**Brief**
In the data below, which lines hold "minutos"? Copy every one.
━━━━━━━━━━━━━━━━━━━━
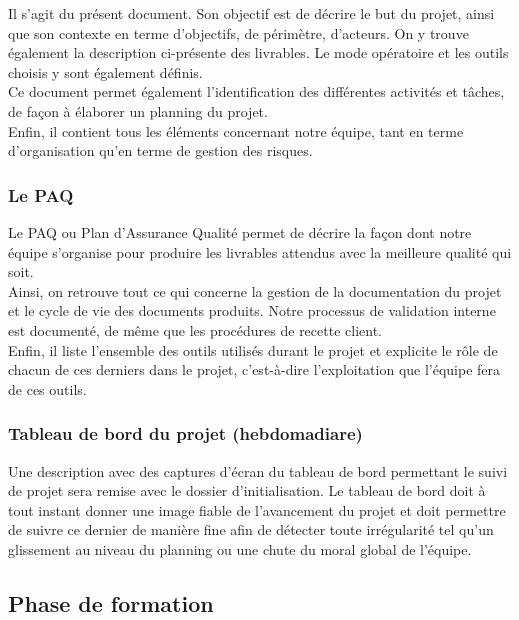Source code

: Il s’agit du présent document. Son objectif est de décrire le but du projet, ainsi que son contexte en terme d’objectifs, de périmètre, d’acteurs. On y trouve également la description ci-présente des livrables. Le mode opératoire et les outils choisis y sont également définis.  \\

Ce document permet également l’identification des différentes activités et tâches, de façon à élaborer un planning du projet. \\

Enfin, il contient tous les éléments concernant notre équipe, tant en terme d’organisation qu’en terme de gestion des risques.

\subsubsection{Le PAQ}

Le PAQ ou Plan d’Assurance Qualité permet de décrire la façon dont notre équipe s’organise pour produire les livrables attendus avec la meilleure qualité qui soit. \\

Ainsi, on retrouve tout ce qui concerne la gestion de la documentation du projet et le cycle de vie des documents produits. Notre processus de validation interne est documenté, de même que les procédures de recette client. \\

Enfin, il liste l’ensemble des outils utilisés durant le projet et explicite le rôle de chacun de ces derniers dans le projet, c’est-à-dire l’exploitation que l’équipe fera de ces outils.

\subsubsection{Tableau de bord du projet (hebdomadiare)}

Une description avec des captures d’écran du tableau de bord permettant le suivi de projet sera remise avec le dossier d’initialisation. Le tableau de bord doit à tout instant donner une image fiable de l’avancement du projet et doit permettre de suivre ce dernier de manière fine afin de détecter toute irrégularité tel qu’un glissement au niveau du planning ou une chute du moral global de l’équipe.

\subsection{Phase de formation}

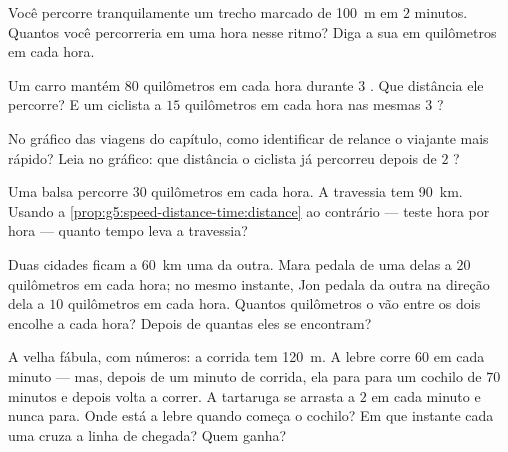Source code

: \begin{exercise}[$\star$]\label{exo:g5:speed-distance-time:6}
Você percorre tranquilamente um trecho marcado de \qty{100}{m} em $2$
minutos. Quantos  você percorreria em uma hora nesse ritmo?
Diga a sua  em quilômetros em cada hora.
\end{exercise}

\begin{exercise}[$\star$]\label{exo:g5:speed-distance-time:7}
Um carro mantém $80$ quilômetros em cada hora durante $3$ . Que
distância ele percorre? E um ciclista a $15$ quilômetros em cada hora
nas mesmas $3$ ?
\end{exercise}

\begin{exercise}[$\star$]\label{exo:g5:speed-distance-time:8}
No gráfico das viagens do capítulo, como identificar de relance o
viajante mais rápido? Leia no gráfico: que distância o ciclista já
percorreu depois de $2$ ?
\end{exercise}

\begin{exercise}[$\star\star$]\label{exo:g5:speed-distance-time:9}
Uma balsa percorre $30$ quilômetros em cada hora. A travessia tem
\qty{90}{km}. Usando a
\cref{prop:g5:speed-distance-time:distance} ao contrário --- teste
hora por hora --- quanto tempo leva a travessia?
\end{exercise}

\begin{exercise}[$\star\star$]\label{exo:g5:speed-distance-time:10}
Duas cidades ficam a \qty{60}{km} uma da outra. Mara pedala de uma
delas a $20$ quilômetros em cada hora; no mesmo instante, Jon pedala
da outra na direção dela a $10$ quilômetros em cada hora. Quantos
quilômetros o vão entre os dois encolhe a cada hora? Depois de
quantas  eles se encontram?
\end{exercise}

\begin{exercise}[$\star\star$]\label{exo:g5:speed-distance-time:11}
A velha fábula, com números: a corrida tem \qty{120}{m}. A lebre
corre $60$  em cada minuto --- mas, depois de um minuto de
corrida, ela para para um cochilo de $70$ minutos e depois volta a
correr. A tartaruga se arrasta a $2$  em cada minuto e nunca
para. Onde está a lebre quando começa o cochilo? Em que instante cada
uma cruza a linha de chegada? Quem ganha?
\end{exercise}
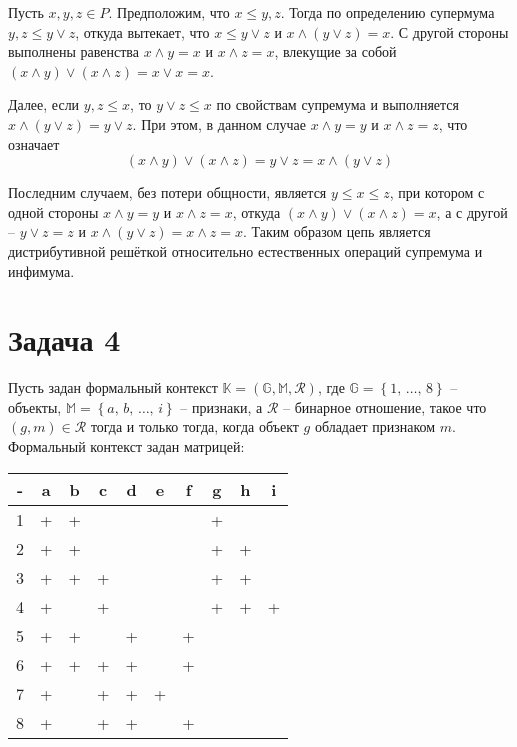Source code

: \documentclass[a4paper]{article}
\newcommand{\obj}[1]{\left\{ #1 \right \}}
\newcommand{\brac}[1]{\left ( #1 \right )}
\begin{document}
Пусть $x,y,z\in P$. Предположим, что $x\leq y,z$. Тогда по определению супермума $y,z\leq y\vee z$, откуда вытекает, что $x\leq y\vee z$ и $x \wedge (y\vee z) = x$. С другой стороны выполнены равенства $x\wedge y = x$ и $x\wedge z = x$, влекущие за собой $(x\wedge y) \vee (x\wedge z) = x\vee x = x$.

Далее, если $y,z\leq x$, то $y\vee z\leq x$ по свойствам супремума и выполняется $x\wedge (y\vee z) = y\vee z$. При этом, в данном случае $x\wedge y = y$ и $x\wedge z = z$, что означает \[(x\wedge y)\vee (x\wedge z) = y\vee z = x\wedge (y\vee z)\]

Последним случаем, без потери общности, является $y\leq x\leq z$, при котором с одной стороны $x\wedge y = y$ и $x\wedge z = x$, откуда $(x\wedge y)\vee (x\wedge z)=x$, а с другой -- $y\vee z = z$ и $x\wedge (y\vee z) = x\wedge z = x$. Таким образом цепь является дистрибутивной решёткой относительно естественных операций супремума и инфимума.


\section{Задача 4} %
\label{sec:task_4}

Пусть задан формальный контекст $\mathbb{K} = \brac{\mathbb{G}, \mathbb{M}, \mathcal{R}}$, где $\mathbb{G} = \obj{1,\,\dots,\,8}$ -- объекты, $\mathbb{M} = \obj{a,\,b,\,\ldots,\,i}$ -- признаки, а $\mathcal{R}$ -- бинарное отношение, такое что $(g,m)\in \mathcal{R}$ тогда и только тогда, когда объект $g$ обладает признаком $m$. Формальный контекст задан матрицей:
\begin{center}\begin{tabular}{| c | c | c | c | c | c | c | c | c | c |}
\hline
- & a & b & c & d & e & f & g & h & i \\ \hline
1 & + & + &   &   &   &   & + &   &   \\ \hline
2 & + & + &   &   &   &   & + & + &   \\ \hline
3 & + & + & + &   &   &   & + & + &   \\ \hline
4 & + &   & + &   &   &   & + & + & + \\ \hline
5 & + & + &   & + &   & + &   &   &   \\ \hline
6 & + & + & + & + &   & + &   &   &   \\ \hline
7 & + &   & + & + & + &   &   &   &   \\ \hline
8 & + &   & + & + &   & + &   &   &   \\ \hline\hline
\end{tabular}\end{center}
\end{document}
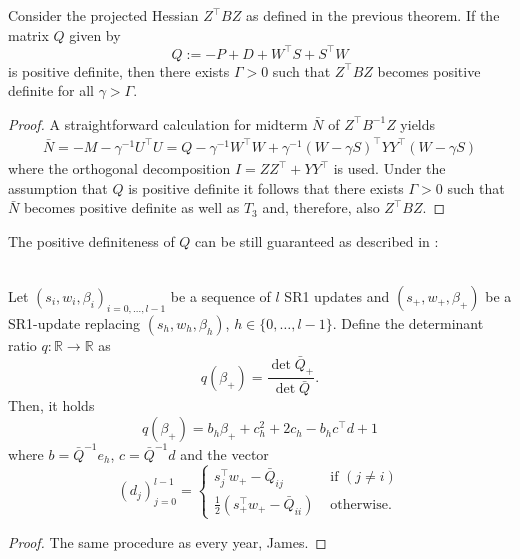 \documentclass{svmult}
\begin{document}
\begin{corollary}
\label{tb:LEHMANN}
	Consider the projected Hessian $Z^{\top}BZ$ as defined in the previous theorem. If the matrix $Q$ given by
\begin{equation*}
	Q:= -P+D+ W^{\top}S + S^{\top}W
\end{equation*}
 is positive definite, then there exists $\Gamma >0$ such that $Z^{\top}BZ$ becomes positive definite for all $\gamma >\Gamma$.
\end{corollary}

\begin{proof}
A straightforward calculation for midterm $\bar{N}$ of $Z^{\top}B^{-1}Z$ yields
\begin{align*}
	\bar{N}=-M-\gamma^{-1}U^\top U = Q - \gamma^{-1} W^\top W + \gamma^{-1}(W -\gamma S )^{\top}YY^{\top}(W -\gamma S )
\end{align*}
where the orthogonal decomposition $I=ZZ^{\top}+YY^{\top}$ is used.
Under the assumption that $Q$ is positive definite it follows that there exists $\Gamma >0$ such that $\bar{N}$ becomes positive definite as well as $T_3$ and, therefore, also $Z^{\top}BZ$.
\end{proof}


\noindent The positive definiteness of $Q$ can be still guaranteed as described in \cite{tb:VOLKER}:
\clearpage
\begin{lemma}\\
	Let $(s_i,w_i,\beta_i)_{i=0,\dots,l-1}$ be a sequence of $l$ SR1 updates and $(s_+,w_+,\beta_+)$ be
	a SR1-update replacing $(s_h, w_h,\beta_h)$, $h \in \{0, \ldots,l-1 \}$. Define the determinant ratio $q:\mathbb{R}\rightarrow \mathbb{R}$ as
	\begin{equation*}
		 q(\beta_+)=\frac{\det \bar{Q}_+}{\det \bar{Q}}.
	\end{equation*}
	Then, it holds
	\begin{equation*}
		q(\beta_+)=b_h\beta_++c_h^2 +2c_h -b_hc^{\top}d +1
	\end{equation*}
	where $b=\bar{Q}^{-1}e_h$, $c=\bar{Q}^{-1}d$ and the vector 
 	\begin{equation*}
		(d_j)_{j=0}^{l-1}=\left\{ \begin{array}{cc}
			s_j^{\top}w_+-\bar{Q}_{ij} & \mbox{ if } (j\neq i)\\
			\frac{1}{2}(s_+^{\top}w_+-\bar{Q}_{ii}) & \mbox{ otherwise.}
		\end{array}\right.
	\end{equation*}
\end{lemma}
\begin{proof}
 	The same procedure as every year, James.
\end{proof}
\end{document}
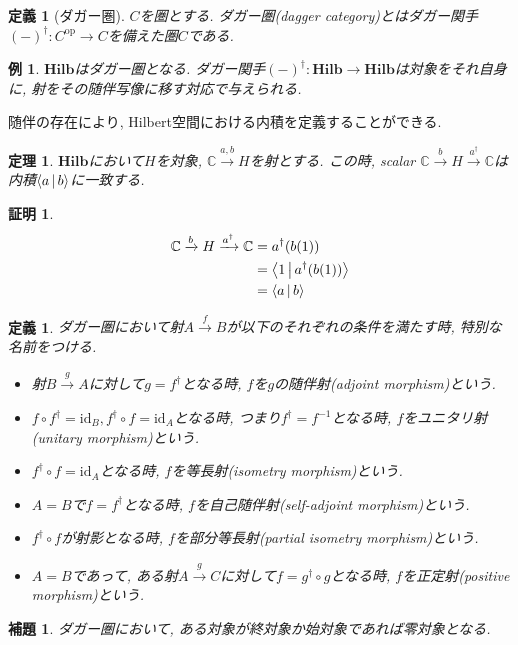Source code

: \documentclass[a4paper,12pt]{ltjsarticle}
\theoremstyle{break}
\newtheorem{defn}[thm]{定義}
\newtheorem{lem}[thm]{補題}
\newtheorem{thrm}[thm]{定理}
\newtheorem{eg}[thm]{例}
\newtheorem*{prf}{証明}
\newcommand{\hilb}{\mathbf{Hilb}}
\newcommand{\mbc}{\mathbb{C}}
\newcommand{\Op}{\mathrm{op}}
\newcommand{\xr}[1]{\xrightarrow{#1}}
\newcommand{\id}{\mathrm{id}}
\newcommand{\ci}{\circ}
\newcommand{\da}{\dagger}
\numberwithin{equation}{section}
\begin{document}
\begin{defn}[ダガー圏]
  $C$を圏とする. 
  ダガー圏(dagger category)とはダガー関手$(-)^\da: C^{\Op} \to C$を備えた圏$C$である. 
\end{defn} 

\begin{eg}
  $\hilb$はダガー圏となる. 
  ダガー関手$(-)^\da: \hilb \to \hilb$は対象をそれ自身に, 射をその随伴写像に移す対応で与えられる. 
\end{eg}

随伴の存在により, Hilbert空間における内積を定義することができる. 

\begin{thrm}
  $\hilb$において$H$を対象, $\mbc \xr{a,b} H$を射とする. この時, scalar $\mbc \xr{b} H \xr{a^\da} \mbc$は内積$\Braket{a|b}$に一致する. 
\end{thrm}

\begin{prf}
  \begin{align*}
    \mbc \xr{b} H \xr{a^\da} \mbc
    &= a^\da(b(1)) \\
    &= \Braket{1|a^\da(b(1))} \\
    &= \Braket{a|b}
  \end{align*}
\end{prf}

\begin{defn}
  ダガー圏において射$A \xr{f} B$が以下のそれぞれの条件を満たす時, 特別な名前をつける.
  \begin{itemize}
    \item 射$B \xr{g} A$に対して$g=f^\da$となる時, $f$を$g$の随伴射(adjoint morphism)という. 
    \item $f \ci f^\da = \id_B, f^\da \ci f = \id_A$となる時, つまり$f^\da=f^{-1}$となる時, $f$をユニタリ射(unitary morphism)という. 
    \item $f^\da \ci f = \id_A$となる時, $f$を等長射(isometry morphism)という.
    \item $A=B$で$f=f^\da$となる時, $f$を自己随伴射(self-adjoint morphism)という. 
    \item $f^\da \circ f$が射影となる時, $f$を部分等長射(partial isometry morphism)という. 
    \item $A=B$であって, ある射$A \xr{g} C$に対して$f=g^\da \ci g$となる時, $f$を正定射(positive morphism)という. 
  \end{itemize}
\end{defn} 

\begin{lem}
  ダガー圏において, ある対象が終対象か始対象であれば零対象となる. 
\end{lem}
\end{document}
━━━━━━━━━━━━━━━━━━━━
**Reply to the task**
minutos. Quantos  você percorreria em uma hora nesse ritmo?
corrida, ela para para um cochilo de $70$ minutos e depois volta a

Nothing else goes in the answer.